Fedora Sets Development Strategy Through 2028

Matthew Miller (Matthew Miller), the leader of the Fedora project, published the development strategy for the next three years. The strategy outlines the key areas of focus for the project:

  • Improving accessibility for people with disabilities by enhancing documentation and tools for application and package assembly.
  • Enhancing community stability through mentoring programs and new collaboration tools like Forgejo.
  • Streamlining the distribution editorial process, including marketing articles, simplifying assembly creation, and refactoring special interest groups.
  • Expanding pre-installation options for Fedora and supporting hardware vendors, local communities, cloud providers, and continuous integration systems.
  • Embracing technical innovation with a focus on containers, the Flatpak framework, atomic editions of desktop environments, programming language ecosystems, and artificial intelligence.
  • Building relationships with related ecosystems like RHEL and CentOS, supporting derivative projects, and engaging with upstream projects.
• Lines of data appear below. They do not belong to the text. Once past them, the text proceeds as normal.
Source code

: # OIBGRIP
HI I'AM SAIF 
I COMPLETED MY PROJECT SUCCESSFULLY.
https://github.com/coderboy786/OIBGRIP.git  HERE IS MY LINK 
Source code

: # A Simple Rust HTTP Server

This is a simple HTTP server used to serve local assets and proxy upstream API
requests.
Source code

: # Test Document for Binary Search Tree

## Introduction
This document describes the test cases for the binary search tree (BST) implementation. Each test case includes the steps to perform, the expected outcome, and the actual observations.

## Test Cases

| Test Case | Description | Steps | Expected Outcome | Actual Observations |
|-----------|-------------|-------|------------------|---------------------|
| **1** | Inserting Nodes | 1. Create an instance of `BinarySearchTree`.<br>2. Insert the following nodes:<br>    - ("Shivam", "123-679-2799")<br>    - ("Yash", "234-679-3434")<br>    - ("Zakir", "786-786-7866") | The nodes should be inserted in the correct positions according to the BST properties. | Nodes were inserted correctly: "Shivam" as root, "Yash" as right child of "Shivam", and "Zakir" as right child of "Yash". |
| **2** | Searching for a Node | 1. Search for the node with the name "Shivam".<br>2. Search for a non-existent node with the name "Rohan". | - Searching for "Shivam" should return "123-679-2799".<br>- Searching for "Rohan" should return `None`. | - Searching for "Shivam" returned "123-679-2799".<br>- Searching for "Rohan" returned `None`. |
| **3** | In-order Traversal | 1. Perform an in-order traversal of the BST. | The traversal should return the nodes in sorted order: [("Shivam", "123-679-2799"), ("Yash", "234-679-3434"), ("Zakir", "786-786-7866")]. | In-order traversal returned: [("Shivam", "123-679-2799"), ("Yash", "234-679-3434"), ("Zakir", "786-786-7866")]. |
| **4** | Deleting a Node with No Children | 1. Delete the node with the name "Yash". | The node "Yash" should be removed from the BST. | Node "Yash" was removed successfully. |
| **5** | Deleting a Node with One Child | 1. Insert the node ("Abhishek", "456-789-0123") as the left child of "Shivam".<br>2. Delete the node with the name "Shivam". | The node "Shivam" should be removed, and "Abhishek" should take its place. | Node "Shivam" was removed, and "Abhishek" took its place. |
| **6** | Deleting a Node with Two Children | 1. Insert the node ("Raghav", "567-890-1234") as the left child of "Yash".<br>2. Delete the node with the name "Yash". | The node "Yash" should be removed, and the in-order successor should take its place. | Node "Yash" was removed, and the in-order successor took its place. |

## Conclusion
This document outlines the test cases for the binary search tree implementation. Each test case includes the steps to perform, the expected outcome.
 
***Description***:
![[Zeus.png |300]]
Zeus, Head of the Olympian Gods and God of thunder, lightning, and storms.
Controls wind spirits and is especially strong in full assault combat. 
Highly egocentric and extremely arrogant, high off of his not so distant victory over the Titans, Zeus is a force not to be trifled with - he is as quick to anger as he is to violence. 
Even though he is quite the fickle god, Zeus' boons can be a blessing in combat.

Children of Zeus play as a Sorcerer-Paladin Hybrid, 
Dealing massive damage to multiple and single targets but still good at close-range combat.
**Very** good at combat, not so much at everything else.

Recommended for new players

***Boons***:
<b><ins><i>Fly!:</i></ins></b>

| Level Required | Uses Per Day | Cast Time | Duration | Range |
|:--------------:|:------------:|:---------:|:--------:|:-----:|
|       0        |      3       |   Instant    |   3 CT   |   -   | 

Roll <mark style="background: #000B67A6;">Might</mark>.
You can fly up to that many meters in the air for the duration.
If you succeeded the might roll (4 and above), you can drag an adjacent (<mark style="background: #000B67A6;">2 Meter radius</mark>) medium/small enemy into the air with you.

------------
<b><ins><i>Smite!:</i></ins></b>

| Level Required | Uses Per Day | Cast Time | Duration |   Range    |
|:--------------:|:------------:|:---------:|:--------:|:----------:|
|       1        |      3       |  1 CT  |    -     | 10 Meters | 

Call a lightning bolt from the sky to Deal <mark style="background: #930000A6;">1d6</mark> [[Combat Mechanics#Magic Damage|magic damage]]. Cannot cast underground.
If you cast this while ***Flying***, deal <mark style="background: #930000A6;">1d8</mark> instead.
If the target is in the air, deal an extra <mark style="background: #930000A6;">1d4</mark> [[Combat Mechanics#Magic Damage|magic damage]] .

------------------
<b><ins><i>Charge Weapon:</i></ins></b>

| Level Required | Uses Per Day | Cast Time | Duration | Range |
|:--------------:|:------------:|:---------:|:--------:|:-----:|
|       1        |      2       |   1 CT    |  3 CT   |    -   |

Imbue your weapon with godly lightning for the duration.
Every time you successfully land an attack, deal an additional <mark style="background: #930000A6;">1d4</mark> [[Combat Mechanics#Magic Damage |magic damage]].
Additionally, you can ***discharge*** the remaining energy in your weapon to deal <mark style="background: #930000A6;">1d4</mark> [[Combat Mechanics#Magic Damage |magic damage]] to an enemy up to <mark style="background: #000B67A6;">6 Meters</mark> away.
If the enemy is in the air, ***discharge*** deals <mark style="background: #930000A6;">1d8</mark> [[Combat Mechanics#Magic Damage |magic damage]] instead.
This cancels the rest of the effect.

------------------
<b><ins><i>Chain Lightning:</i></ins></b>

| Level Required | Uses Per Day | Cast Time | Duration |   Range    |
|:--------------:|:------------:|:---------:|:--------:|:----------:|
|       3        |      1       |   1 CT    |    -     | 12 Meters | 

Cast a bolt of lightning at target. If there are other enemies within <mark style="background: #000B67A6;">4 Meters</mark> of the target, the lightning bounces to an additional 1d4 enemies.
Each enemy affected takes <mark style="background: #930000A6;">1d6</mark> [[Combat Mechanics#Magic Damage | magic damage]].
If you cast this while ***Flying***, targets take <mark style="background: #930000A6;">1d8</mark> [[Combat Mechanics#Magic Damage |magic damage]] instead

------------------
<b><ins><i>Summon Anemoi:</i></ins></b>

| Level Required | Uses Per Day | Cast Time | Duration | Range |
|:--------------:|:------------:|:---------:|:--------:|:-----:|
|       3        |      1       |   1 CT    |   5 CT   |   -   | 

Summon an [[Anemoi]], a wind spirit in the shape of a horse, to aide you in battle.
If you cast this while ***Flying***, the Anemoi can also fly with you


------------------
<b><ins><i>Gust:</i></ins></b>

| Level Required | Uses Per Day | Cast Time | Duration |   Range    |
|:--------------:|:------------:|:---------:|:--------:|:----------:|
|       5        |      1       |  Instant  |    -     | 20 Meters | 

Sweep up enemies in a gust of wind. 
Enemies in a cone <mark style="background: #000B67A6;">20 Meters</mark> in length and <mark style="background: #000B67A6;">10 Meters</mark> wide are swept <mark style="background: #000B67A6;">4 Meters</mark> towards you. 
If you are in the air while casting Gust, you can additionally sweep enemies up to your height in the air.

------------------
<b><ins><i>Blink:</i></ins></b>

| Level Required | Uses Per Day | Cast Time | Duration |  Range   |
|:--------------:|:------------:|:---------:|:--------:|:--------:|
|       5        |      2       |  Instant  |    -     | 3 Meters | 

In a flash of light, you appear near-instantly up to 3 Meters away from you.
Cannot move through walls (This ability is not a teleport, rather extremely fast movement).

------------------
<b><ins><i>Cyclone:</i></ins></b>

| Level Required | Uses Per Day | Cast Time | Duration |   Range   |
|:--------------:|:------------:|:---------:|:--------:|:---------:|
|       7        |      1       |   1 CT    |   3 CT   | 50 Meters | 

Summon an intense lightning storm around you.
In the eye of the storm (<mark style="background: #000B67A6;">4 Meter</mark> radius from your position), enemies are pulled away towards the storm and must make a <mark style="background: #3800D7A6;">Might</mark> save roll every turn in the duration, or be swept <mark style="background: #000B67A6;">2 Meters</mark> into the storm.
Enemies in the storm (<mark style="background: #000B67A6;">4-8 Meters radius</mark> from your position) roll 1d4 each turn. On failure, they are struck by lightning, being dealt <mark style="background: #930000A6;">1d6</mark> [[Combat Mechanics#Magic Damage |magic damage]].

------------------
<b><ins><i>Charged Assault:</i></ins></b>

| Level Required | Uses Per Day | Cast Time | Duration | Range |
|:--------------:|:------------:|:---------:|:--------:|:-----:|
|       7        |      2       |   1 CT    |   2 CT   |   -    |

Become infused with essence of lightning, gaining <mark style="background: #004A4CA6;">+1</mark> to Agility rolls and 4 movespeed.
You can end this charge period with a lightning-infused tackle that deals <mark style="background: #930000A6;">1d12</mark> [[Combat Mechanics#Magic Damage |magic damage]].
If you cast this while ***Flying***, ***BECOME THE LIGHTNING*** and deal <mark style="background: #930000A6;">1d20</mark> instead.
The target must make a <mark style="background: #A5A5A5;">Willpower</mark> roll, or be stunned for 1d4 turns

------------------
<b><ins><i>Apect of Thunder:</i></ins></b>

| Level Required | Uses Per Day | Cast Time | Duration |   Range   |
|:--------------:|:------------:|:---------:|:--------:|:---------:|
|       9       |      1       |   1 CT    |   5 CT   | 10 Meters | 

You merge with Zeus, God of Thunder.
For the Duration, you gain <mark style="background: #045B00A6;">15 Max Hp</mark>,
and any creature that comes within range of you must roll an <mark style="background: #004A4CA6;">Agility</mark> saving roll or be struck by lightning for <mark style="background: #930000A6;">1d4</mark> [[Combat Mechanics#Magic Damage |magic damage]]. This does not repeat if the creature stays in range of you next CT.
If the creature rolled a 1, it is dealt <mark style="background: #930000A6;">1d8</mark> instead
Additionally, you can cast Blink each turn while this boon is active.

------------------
Over the next few months, four key initiatives will be launched:

  • Ensuring accessible releases by blocking problematic releases that impact people with disabilities.
  • Implementing gitops workflow for package improvements.
  • Migrating to the Forgejo platform for joint development.
  • Providing tools for developing machine learning systems.

Following the initial initiatives, the following actions will be taken:

  • Archiving Bugzilla content as Red Hat transitions away from Bugzilla and moves to Forgejo for error tracking.
  • Moving discussions from mailing lists to Discourse forums as the primary discussion platform.
  • Transitioning to Konflux for container assembly instead of koji.
  • Enhancing marketing information for new distribution releases.
  • Expanding the fedora Ready initiative.
/Reports, release notes, official announcements.